Porträts
10 : Doris Weilandt – »Die Provinz greift nach den Sternen«

Thema

Porträts und Podcasts

Autor

Dana Kern

Thüringer Literaturrat e.V.

Wie anfan­gen.
Wie schrei­ben. Über etwas, das unbe­greif­lich bleibt.
Wie reden über einen Men­schen, der gegan­gen ist.
Mir sehr nah war und fehlt: Dana Kern.

 

Som­mer 2018. Es reg­net in Strö­men schon den gan­zen Tag. Am Abend soll im Hof des Mei­nin­ger Schlos­ses ein Kon­zert mit dem fin­ni­schen Akkor­deo­nis­ten Kimmo Poh­jo­nen statt­fin­den. Lange hat sich Kul­tur­che­fin Dana Kern um den Aus­nahme­mu­si­ker bemüht, um einen Auf­tritt wäh­rend des Som­mer­fes­ti­vals GRASGRÜN. Jetzt steht alles unter Was­ser. Eine andere Spiel­stätte muss her. Nach eini­gen Tele­fo­na­ten hat sie den Schlüs­sel für die Stadt­kir­che orga­ni­siert. Mit weni­gen Kol­le­gen wird im Eil­tempo der neue Kon­zert­saal bezo­gen, Bühne, Sound und Licht ein­ge­rich­tet. Kaf­fee gibt es aus der eigen­hän­dig auf­ge­brüh­ten Ther­mos­kanne, das ganze Auto riecht danach. Es gilt, keine Zeit zu ver­lie­ren. Am Ein­gang bil­det sich bereits eine Schlange. Dana Kern begrüßt die War­ten­den mit einem Strah­len und der Aus­kunft, dass das Kon­zert nicht aus­fällt. Dann eilt sie davon. Wenig spä­ter springt sie auf die Bühne, um die Musi­ker vor­zu­stel­len – inhalts­schwere, druck­reife Sätze, die ohne Rede­ma­nu­skript gespro­chen wer­den. Die Span­nung, mit der sie das Kon­zert erwar­tet, ist immer noch da und über­trägt sich auf das Publikum.

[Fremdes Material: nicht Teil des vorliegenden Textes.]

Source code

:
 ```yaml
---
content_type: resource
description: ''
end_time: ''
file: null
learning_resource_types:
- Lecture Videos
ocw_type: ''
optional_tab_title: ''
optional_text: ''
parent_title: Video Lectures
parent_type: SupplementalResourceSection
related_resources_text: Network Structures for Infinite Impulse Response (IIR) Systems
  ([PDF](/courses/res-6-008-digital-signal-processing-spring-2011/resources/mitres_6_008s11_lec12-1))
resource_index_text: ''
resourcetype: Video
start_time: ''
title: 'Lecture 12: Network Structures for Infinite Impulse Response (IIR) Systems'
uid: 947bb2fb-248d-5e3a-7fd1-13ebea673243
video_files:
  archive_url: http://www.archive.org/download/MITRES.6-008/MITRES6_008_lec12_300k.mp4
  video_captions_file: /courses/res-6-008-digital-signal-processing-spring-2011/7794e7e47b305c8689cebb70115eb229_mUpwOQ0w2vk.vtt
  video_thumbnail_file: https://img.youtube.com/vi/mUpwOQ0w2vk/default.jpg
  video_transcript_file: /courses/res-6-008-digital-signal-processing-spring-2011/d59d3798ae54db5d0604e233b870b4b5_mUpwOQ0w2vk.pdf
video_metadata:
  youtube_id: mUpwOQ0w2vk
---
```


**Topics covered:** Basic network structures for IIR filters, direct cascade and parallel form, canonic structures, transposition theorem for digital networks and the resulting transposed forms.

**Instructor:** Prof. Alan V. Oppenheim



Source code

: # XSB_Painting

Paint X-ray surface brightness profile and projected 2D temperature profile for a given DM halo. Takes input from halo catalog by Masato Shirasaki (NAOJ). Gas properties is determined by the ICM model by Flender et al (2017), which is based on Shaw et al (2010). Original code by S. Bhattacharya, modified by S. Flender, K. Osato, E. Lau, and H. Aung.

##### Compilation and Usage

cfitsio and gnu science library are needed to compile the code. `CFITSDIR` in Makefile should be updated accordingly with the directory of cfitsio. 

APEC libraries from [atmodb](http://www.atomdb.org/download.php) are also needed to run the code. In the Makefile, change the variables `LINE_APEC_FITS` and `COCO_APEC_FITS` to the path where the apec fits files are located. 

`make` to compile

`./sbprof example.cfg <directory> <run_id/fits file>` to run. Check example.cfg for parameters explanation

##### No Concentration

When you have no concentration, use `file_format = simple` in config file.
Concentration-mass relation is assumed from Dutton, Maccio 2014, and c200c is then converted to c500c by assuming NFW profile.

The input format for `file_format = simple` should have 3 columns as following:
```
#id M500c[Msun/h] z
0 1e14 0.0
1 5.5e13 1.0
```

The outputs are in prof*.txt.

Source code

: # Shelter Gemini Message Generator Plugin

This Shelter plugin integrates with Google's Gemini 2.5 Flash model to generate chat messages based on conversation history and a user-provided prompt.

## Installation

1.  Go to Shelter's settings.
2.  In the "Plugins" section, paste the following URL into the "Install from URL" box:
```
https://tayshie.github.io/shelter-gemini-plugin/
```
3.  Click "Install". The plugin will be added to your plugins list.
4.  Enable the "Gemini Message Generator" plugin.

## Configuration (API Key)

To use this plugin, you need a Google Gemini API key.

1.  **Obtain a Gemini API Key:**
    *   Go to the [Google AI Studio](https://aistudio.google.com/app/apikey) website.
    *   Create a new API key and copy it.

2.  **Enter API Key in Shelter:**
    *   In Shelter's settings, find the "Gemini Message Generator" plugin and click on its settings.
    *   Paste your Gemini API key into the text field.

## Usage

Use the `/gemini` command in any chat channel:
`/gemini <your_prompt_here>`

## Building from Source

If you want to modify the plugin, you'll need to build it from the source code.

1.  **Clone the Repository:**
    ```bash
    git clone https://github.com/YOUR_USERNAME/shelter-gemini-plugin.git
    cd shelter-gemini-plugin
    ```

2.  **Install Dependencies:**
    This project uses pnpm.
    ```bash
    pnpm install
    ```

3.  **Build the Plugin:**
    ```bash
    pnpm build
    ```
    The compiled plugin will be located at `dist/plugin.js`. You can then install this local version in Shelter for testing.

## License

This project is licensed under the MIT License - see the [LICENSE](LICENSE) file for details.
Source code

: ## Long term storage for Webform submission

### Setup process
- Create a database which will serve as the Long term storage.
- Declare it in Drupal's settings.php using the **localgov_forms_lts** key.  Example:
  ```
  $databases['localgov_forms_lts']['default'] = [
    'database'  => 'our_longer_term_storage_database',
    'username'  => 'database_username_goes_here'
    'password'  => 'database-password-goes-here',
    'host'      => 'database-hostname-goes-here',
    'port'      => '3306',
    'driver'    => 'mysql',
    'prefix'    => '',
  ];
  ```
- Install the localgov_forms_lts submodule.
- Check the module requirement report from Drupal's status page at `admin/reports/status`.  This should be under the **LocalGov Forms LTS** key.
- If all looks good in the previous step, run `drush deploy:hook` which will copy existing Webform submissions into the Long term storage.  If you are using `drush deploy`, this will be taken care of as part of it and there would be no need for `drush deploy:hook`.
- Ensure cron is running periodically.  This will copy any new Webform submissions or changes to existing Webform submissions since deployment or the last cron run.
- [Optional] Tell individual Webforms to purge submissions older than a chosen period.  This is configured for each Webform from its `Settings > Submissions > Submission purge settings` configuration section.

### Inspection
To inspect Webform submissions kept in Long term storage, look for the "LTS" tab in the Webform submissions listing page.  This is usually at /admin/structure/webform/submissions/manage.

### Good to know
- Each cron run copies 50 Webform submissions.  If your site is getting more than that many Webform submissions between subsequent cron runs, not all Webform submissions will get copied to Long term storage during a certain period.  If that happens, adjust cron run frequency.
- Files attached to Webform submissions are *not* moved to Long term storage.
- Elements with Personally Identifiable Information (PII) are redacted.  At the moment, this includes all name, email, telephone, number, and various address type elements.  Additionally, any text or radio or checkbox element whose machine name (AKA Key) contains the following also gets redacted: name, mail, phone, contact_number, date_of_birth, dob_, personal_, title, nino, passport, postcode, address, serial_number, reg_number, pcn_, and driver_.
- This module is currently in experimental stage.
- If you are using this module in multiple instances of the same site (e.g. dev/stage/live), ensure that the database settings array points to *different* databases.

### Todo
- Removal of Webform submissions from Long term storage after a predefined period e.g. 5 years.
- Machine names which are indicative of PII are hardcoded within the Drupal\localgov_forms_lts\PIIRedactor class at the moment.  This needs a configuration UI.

Das Fes­ti­val GRASGRÜN ent­steht aus der Idee, die Thea­ter­fe­rien mit einem Som­mer­pro­gramm im Freien zu fül­len. Dana Kern kann begeis­tern, bren­nen für die Arbeit in der Kul­tur. Sie kann strei­ten, andere Mei­nun­gen aus­hal­ten und für die eigene Posi­tion kämp­fen. Das sind sel­tene Eigen­schaf­ten. Als Ermög­li­che­rin gibt sie Künst­lern und Kul­tur­schaf­fen­den Raum, sich zu ver­wirk­li­chen, „Gestal­tungs­spiel­räume eröff­nen und Kul­tur­ein­rich­tun­gen pro­fi­lie­ren“ – kein Aus­ru­hen auf dem Erreich­ten oder dem Erfolg. „Zu mei­nen per­sön­li­chen Stär­ken zähle ich Offen­heit, krea­tive Neu­gier, eine breite inhalt­li­che Kom­pe­tenz und hohe Kom­mu­ni­ka­ti­ons­fä­hig­keit, Selbst­stän­dig­keit und Belast­bar­keit“, schreibt sie wer­bend über sich selbst. Das ist kei­nes­falls über­trie­ben. Als Phi­lo­so­phin und Thea­ter­wis­sen­schaft­le­rin betrach­tet Dana Kern Kul­tur in einem uni­ver­sa­len Sinn, als Anspruch, sich zu bil­den und als täg­lich Brot, das der Mensch zum Leben braucht. In Mei­nin­gen hat sie sich in vie­len Berei­chen durch­ge­setzt, ihre Kon­zepte in Ver­an­stal­tungs­rei­hen gewan­delt. Beim Gang durch die Stadt grüßt jeder.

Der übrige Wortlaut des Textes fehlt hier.